> [Source information]:
- Opening Delimiter -

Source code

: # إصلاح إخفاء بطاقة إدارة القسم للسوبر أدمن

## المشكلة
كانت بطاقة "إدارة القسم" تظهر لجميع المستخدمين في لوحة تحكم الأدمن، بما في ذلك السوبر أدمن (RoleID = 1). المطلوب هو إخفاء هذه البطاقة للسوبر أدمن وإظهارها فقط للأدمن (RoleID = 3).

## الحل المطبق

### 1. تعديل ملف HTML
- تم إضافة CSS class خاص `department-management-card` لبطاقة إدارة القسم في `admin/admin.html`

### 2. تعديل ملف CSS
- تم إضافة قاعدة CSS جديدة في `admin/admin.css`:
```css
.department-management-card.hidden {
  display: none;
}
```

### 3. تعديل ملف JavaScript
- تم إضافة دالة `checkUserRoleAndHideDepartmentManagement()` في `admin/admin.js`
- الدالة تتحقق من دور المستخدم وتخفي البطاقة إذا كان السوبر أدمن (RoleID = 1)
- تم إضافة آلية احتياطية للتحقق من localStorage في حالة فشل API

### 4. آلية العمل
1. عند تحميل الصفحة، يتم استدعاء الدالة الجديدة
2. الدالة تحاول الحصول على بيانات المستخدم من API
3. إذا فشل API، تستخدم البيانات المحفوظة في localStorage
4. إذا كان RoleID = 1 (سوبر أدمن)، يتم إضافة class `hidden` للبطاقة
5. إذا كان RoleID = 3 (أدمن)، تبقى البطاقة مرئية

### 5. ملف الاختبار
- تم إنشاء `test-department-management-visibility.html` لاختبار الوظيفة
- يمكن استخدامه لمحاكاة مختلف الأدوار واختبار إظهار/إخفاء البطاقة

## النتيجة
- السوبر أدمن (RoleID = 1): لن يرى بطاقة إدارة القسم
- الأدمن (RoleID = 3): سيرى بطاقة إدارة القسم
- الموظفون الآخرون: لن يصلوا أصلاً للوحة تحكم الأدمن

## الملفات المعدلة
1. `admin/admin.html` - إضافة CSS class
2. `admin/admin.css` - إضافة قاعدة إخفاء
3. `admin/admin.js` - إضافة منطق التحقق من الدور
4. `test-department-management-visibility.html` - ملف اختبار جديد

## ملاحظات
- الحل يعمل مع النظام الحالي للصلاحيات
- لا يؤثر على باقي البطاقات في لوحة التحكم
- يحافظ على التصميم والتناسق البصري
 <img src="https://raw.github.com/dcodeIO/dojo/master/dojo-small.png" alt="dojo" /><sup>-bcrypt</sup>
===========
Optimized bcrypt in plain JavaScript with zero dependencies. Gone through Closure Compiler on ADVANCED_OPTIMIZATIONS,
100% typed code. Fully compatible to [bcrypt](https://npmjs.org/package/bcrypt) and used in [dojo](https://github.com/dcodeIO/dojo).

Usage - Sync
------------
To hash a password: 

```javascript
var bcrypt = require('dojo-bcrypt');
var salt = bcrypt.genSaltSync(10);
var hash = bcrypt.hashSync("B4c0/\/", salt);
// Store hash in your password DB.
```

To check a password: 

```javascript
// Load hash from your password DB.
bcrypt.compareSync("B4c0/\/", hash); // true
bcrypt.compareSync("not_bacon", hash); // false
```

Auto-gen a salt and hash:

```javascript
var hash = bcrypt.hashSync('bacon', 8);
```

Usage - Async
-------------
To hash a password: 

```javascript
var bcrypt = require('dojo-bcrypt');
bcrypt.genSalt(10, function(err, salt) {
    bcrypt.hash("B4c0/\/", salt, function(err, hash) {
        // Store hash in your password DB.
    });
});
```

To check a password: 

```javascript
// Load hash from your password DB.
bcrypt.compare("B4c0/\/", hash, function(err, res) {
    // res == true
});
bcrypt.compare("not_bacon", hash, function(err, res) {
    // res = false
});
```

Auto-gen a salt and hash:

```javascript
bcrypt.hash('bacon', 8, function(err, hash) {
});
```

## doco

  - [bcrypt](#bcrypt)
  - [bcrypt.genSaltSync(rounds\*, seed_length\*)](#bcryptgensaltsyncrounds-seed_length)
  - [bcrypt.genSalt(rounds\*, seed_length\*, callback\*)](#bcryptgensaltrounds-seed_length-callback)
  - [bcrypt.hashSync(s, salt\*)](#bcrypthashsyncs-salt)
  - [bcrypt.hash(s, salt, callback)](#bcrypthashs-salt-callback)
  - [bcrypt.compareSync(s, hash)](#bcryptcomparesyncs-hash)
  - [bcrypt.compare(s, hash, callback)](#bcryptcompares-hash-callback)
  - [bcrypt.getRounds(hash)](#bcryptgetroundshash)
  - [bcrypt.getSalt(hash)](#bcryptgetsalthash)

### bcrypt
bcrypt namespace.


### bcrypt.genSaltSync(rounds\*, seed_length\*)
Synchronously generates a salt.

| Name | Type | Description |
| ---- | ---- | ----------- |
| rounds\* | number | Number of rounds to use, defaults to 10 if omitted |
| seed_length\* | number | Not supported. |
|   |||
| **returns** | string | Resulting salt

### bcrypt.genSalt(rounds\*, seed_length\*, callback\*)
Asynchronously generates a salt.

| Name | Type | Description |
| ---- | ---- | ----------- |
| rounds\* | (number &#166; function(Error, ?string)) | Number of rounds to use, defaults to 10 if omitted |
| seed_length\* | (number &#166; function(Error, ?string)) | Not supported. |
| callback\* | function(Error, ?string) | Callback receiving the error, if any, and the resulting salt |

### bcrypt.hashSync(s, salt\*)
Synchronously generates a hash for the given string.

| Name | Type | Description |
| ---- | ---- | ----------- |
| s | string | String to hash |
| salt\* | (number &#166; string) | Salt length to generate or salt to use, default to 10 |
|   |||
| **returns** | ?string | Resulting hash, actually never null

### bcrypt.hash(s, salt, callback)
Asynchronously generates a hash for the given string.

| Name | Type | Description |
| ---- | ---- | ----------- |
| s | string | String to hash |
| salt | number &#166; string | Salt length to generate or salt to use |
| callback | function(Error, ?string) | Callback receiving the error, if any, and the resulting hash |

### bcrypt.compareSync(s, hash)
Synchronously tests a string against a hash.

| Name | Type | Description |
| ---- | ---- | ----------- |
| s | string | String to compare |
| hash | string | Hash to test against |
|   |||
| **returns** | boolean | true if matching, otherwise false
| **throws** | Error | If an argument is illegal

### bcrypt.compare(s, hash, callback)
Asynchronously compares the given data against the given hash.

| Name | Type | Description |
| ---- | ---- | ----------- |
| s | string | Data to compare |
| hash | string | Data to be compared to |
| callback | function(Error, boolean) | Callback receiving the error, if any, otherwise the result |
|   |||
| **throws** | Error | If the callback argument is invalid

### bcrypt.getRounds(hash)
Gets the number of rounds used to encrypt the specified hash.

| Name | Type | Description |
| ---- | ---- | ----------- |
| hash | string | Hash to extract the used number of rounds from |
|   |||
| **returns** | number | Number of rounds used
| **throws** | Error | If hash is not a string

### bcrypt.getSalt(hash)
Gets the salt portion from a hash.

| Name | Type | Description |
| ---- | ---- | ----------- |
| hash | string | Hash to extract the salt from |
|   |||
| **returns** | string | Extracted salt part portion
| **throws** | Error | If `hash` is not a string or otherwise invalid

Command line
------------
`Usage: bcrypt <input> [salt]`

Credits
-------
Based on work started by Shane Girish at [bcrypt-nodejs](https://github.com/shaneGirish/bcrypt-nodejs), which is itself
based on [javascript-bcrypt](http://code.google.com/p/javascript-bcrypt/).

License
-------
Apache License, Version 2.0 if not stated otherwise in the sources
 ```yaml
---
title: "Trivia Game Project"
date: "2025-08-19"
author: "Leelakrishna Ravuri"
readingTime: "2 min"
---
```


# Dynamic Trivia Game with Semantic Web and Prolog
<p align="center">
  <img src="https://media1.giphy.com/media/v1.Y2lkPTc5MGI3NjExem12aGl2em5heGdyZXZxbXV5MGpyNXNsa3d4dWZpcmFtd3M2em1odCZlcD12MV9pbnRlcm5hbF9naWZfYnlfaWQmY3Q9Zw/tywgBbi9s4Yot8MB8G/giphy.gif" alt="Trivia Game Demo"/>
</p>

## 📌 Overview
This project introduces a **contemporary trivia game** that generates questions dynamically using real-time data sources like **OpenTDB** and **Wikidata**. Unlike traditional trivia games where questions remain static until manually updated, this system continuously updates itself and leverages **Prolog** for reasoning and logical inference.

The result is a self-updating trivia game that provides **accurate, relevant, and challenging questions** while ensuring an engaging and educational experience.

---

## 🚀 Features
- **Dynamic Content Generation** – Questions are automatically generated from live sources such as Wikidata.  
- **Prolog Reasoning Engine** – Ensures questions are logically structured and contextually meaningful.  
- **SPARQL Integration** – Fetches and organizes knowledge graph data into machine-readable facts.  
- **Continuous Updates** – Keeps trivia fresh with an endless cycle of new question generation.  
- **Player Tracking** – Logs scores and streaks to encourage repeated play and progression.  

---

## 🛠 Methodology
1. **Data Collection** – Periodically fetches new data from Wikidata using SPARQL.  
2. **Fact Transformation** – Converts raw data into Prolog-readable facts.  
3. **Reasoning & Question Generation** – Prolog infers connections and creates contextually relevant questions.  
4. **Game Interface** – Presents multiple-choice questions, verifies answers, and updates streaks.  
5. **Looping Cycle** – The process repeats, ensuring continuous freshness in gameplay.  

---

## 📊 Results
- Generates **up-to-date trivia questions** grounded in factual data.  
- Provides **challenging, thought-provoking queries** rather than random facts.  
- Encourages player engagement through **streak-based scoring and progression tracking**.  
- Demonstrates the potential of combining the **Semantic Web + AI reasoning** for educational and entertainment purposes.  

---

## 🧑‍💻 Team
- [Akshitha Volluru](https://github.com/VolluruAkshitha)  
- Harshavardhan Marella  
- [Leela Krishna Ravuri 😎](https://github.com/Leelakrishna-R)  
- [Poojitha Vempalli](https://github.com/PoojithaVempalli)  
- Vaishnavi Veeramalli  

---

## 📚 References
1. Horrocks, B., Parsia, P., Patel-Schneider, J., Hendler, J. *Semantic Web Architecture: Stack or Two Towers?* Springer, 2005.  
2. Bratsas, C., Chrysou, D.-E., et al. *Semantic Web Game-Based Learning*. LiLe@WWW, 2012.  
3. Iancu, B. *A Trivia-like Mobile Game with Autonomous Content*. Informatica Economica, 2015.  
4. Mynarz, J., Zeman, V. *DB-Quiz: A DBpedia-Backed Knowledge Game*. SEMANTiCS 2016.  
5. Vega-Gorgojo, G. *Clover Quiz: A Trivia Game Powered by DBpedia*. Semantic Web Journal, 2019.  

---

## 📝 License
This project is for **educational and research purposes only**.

- Closing Delimiter -

> [Work request]: Please copy out every line in the listing that has the string "using".

> [Output for this task]:
This project introduces a **contemporary trivia game** that generates questions dynamically using real-time data sources like **OpenTDB** and **Wikidata**. Unlike traditional trivia games where questions remain static until manually updated, this system continuously updates itself and leverages **Prolog** for reasoning and logical inference.
1. **Data Collection** – Periodically fetches new data from Wikidata using SPARQL.  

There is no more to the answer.